On a winter day eighteen months ago, Mohammed and his family, from Aleppo province, stood awkwardly in front of a makeshift outdoors photography studio set up at a refugee camp in Lebanon’s Bekaa Valley.
Mohammed's wife held their grandson and the two stood behind four chairs - one each for their two daughters and two sons. One remained empty, representing their missing 21-year-old eldest, Reem.
She was separated from the family on her wedding night in 2013, when the region was being bombed by Syrian government forces; the family never knew what happened to her.
Their lips are pursed thinly as they pose next to a physical reminder of their loss.
The haunting series of photographs of refugee families by Italian Dario Mitidieri was part of a campaign by Cafod and creative agency M&C Saatchi which drew the world’s attention to the plight of Lebanon’s estimated 1.5 million refugees; families posed for portraits with spaces or empty chairs symbolising those killed, missing or still trapped in the war-torn country.
Mitidieri’s work won several awards, including a 2016 World Press Photo prize.

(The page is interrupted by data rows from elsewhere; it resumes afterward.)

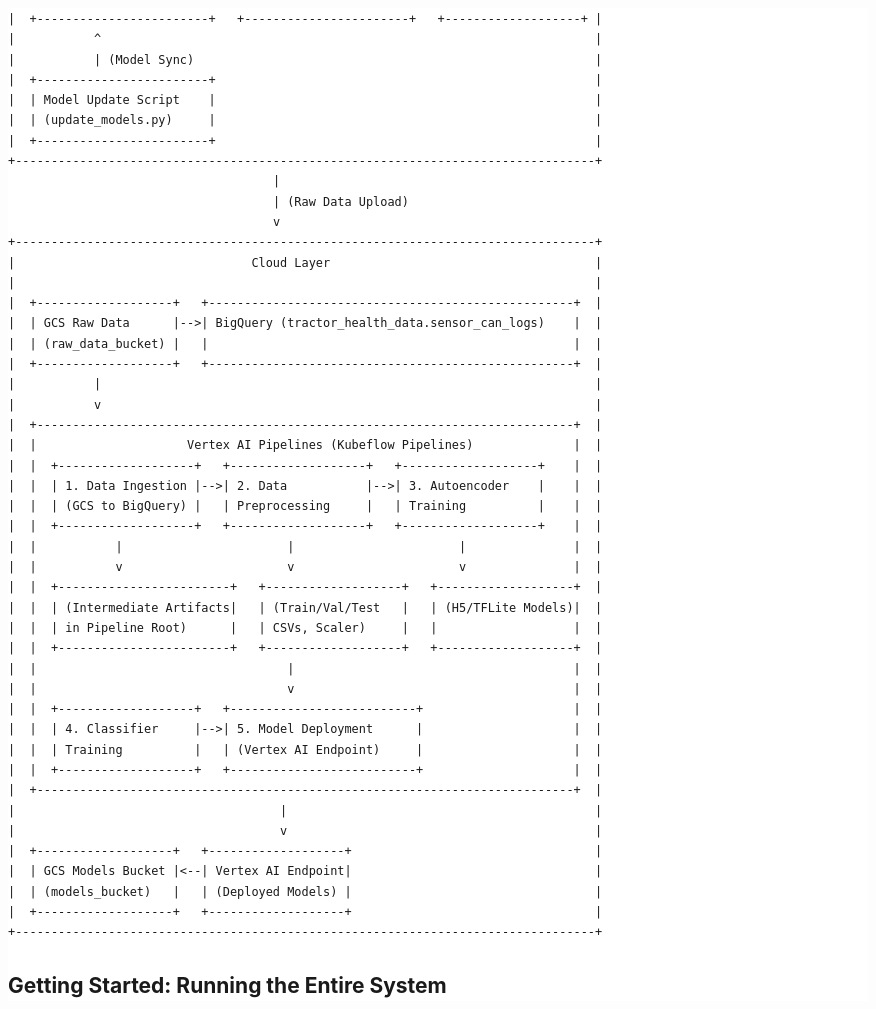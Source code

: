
 ```
|  +------------------------+   +-----------------------+   +-------------------+ |
|           ^                                                                     |
|           | (Model Sync)                                                        |
|  +------------------------+                                                     |
|  | Model Update Script    |                                                     |
|  | (update_models.py)     |                                                     |
|  +------------------------+                                                     |
+---------------------------------------------------------------------------------+
                                     |
                                     | (Raw Data Upload)
                                     v
+---------------------------------------------------------------------------------+
|                                 Cloud Layer                                     |
|                                                                                 |
|  +-------------------+   +---------------------------------------------------+  |
|  | GCS Raw Data      |-->| BigQuery (tractor_health_data.sensor_can_logs)    |  |
|  | (raw_data_bucket) |   |                                                   |  |
|  +-------------------+   +---------------------------------------------------+  |
|           |                                                                     |
|           v                                                                     |
|  +---------------------------------------------------------------------------+  |
|  |                     Vertex AI Pipelines (Kubeflow Pipelines)              |  |
|  |  +-------------------+   +-------------------+   +-------------------+    |  |
|  |  | 1. Data Ingestion |-->| 2. Data           |-->| 3. Autoencoder    |    |  |
|  |  | (GCS to BigQuery) |   | Preprocessing     |   | Training          |    |  |
|  |  +-------------------+   +-------------------+   +-------------------+    |  |
|  |           |                       |                       |               |  |
|  |           v                       v                       v               |  |
|  |  +------------------------+   +-------------------+   +-------------------+  |
|  |  | (Intermediate Artifacts|   | (Train/Val/Test   |   | (H5/TFLite Models)|  |
|  |  | in Pipeline Root)      |   | CSVs, Scaler)     |   |                   |  |
|  |  +------------------------+   +-------------------+   +-------------------+  |
|  |                                   |                                       |  |
|  |                                   v                                       |  |
|  |  +-------------------+   +--------------------------+                     |  |
|  |  | 4. Classifier     |-->| 5. Model Deployment      |                     |  |
|  |  | Training          |   | (Vertex AI Endpoint)     |                     |  |
|  |  +-------------------+   +--------------------------+                     |  |
|  +---------------------------------------------------------------------------+  |
|                                     |                                           |
|                                     v                                           |
|  +-------------------+   +-------------------+                                  |
|  | GCS Models Bucket |<--| Vertex AI Endpoint|                                  |
|  | (models_bucket)   |   | (Deployed Models) |                                  |
|  +-------------------+   +-------------------+                                  |
+---------------------------------------------------------------------------------+
```



## Getting Started: Running the Entire System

When Cafod returned to the area in June this year to check how the families were doing, the agency was met with a rare piece of good news: Reem had managed to track her family down by searching social media profiles.
“I am very happy. It had been four years that I didn’t know anything about her,” Mohammed said, eagerly showing photos on his picture phone of Reem, her husband and two young children in Turkey.
“When we found out about her and where she is we spent two days speaking on the phone.”
Reem is now trying to get a Turkish passport, which will allow her to visit her family, who are stranded in Lebanon in poverty sadly familiar in the tiny country of four million, where around one in four people are Syrian.
Spiralling residency costs, a lack of real work opportunities and a punishing cycle of debt mean that after six years of war next door, many refugees are losing hope.
Wary of how generations of Palestinians stayed in Lebanon after fleeing the 1948 Arab-Israeli war, when Syrians began to arrive in the country in earnest in 2013, the government refused to build official refugee camps in an effort to dissuade people from staying.
As a result, most Syrians live in rented, often substandard or abandoned accommodation in towns, cities and informal settlements in the agricultural Bekaa Valley.
“We feel here that we aren’t stable any more,” Mohammed said. “We are always afraid we might need to evacuate where we are living... Things are getting worse.”
While the struggles of Syrian refugees now rarely make headlines, their needs remain great.
“The situation is just stagnating or getting worse,” said Laura Ouseley, Cafod’s World News Officer.
“Mohammed’s story is a bittersweet one. It should be a reminder that even though these issues are out of the news, these people still need international help."